I'm looking to implement a multi-map that maintains insertion order of the entries, and allows in-place insertion/replacement without affecting the order. Guava's LinkedListMultimap is almost perfect, but doesn't allow the type of replacement I'm looking for. LinkedListMultimap is implemented as a hash map and multiple linked lists; it looks like this:

                             ________________
                            /                \
(A,1) -> (B,2) -> (A,3) -> (C,4) -> (B,5) -> (C,6) -> (A,7)
 \________\_______/\________________/_________________/
           \_______________________/

Internally, every node has a pointer to the next node in the sequence, as well as the next node with the same key, and a hash table maintains a mapping from keys to the first node with that key.
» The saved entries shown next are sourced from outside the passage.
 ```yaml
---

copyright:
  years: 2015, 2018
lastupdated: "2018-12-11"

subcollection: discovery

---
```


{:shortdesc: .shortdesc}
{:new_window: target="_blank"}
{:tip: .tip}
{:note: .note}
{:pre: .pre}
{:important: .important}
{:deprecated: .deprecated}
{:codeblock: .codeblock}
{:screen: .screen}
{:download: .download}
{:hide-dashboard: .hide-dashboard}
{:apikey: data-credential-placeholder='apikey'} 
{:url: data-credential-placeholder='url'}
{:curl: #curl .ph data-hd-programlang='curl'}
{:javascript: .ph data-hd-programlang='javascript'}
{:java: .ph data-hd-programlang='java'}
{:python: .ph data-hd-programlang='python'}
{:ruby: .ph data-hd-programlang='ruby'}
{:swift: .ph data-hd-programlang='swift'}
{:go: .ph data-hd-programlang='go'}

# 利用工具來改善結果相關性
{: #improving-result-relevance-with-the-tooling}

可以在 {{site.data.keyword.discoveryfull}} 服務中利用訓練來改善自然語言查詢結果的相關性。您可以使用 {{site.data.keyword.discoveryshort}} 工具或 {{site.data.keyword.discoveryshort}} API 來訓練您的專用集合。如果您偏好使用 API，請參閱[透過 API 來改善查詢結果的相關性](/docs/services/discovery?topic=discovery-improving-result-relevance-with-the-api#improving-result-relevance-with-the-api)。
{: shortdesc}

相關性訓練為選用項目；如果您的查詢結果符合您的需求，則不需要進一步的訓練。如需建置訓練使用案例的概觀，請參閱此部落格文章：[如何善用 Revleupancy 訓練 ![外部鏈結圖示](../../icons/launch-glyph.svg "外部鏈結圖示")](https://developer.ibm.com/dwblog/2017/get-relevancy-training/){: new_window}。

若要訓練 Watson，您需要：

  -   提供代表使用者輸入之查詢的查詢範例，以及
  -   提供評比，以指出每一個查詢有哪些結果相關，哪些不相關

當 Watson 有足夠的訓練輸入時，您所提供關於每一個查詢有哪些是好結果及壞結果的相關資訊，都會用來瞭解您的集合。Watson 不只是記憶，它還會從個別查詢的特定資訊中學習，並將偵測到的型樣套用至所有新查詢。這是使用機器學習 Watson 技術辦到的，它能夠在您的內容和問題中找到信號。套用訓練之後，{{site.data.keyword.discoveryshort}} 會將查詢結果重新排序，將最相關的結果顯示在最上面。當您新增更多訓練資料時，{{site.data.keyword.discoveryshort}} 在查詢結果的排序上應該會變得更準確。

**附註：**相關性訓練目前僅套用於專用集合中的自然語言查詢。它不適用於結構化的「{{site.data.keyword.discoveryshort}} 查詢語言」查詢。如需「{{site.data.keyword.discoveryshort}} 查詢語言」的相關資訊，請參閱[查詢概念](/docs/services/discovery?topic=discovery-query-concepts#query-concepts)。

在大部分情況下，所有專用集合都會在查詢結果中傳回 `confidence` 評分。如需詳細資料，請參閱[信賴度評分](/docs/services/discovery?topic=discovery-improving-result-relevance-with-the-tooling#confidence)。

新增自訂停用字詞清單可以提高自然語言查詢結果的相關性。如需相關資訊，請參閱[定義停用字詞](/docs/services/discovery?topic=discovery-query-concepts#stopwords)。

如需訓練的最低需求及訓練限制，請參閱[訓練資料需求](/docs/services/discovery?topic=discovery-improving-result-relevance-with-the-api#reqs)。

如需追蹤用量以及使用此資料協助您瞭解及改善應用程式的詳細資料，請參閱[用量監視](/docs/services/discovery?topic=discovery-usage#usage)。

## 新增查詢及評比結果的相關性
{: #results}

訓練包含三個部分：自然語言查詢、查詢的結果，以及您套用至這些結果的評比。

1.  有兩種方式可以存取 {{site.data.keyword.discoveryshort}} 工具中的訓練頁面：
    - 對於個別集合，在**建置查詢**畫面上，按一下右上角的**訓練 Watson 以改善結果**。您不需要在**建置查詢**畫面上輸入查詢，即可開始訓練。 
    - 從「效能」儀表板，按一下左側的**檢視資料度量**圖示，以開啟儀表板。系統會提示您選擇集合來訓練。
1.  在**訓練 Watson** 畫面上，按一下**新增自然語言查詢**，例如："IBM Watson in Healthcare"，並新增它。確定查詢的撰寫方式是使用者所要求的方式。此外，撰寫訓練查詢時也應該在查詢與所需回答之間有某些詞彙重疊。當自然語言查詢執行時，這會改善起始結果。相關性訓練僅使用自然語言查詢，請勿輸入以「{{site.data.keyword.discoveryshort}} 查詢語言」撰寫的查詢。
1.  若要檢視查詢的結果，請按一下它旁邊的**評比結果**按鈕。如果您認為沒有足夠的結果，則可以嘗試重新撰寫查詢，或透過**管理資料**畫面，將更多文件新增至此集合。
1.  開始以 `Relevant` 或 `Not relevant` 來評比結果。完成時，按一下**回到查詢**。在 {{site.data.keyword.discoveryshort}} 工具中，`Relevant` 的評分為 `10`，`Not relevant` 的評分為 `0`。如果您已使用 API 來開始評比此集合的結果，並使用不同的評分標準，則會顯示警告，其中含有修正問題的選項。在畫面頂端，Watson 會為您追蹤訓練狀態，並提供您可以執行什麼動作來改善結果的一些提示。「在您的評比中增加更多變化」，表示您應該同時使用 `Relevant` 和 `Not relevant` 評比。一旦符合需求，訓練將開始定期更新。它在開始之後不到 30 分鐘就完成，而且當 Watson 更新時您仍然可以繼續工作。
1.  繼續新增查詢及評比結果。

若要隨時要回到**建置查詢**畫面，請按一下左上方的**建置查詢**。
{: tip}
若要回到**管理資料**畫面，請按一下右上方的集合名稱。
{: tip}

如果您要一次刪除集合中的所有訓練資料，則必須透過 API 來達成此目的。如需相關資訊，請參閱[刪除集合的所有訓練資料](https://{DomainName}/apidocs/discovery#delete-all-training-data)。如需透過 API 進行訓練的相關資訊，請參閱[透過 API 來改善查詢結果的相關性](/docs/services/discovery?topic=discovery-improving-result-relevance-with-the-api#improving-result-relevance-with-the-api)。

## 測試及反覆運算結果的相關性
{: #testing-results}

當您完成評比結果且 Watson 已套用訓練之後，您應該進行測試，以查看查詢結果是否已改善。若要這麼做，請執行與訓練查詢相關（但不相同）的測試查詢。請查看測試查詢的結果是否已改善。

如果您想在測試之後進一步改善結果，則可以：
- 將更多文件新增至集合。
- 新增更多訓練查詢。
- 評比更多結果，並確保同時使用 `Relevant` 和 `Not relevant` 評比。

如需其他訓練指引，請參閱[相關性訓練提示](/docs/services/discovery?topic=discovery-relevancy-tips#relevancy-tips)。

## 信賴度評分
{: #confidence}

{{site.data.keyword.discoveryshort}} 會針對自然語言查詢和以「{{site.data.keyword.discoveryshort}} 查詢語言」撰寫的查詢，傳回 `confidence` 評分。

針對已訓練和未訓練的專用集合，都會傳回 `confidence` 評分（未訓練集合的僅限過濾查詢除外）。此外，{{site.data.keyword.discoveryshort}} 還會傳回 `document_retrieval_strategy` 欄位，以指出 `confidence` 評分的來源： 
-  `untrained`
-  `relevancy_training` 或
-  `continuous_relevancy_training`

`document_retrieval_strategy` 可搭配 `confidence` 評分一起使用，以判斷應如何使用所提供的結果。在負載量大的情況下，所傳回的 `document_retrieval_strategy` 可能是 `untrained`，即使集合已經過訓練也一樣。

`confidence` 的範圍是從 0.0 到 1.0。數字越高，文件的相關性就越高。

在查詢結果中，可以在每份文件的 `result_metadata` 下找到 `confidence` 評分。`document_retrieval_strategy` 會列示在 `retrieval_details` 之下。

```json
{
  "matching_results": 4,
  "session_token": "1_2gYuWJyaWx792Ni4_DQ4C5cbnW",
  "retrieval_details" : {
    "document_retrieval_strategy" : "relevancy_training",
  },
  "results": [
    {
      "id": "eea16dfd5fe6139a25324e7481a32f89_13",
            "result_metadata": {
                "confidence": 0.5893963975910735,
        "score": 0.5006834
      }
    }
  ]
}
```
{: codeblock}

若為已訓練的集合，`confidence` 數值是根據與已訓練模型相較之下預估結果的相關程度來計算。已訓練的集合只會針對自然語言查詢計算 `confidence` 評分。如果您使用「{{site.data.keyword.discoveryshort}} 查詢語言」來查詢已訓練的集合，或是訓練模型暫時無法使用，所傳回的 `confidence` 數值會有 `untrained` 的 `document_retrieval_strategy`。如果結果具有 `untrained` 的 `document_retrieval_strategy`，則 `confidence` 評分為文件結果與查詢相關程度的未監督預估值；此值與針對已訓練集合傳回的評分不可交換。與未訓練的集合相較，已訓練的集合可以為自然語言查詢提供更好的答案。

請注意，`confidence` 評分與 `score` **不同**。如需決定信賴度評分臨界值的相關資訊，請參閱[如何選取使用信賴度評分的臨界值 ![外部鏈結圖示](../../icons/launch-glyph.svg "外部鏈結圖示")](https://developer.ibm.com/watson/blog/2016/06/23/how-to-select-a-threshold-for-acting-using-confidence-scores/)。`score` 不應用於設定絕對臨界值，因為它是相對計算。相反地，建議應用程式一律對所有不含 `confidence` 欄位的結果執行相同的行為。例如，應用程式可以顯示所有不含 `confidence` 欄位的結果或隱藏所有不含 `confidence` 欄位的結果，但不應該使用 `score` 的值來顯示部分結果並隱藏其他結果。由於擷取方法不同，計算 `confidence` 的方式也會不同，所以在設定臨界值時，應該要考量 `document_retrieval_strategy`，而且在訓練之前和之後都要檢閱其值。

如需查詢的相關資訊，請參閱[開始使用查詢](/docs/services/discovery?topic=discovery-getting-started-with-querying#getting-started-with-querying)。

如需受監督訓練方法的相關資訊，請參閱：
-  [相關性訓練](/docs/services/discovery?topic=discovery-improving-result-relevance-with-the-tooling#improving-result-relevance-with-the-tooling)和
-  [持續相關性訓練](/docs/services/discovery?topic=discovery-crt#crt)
Unfortunately, this doesn't allow for efficient in-place insertions or replacements. For example, to replace (C,4) with (B,8), I'd have to walk backwards an arbitrarily long way to find (B,2) in order to update its "next of same key" pointer.

The best idea I have to far is to associate each element with a sequence number, and keep a sorted set for each key. But to insert in the middle of the sequence, I would need infinitely divisible sequence numbers.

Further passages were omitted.